Doctor: How did you get all those bruises?
Me: Rough sex
Doctor: That looks unhealthy and should stop
Me: Talk to your nurse about that
I hate when people say it’s quarter till 11.
Just say it’s 10:75
A man just tried to flirt with me at work so picked up a Daddy long legs spider and carried around it on my shoulder. He left and I hope the spider never does
Cop: Are you drunk or high on drugs? Me: No officer. Cop: Your pupils are dilated. Me: (Paranoid) WHA!, how’d you know I teach fat kids?!
When someone asks “You know what I think?”, I say “Yes I do”. End of discussion.
I hate to say “I told you so”, so Im going to sing it.
temp agency: can you do retail
lizard: yes
My alphabet soup is full of typos. Go home Campbells; you’re drunk
My three favorite things are eating my family and not using commas.

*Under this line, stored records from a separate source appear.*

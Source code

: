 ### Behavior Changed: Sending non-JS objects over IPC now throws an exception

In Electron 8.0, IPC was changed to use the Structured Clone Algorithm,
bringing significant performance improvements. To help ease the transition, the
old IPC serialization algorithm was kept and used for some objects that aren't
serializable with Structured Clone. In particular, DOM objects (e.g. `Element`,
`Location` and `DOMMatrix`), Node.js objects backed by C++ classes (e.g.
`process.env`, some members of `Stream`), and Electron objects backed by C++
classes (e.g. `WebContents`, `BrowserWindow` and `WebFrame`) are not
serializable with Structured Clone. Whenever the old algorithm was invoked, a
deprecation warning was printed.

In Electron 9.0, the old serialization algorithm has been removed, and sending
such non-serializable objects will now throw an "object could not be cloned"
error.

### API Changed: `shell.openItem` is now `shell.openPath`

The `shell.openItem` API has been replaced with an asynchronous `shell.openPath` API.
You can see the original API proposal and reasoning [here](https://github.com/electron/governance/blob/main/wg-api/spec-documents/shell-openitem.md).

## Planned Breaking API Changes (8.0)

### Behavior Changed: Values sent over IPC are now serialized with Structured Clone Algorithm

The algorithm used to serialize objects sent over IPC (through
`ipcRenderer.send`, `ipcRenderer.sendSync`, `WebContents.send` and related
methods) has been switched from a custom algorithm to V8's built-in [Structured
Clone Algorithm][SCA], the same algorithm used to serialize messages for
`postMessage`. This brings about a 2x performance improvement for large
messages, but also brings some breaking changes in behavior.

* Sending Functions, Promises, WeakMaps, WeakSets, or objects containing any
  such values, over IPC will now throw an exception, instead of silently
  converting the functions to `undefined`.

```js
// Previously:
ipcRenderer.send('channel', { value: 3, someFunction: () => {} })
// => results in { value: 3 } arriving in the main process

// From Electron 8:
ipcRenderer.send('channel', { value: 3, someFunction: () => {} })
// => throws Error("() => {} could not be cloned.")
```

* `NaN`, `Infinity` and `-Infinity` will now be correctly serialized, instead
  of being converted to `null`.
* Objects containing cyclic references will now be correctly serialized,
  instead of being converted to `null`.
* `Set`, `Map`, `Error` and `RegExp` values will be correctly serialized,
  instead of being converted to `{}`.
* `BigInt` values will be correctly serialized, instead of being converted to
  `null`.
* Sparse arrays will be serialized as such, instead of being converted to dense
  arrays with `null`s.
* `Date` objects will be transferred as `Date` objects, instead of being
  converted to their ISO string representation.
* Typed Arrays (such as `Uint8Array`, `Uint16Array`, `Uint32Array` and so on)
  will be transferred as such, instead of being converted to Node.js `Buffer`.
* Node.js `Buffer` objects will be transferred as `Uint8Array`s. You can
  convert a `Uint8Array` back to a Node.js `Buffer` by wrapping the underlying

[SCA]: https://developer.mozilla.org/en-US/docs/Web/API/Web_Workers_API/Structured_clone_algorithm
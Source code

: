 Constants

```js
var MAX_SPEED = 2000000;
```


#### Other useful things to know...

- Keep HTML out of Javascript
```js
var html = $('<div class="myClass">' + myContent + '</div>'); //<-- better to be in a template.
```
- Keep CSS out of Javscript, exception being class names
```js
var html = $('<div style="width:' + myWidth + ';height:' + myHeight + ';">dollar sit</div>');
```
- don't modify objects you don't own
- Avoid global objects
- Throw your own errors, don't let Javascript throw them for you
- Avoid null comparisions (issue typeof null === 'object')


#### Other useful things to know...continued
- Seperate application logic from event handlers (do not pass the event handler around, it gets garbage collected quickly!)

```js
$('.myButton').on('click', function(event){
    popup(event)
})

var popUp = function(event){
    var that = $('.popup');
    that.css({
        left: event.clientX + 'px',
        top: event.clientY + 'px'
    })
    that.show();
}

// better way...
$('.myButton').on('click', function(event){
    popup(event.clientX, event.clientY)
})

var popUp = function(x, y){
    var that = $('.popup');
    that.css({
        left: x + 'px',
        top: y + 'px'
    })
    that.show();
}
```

Idea: shants. Pants for when you don’t want to wear pants. It’s still very much in the concept phase, ok?
starbuck cashier: can i get a name
guy ordering in front of me: it’s Ben
me: ONE WEEK since you looked at me
work smarter, not harder
supermarket employee [scanning 34 different types of cheese]: you sure do like cheese
me [nervously looking at my shirt pocket where a mouse pointing a gun at me is sitting]: cheese
Grampa always said, “when you leave the house make sure you’re wearing clean underwear…. otherwise the raccoons will attack your anus”.
Grampa lived a weird life.
I spent 2 hours at a gym looking angry with my arms crossed. The manager thought I worked there and gave me a raise
*i got to get into bed but theres a walrus in there*
*i ask him politely to move*
*he wont move*
*i have to sleep on the floor & im annoyed*
4yo *holds out a play cellphone*
It’s for you.Me: Who is it?
4yo: Someone about an extended warnty.
Me: Son of a ….
In case you wondered how much patience I have for questions today, I just told my 4-year-old the sky is blue because I said so.
I feel bad for all the non-violent clowns who live in sewers
I surprised a raccoon in my garage this morning, and now he’s telling his friends he made a human run into a wall.
Aries: You will give blood generously this week, but it won’t be your idea.
Oh, you like Five Guys hamburgers more than In-N-Out?
*unfollows
*blocks
*stews
*hires assassin on Craigslist
*unblocks to monitor situation
My son was like ‘I got a D in my maths’ and I was like ‘That’s really bad’ and my wife was like ‘you need to stop doing his homework’.
Mermaid: I lay the eggs
Merman: and I fertilize them
Meredith: I’m Edith, I like to watch
Being distracted for the entirety of the Zoom call if your own hair happens to look particularly nice today.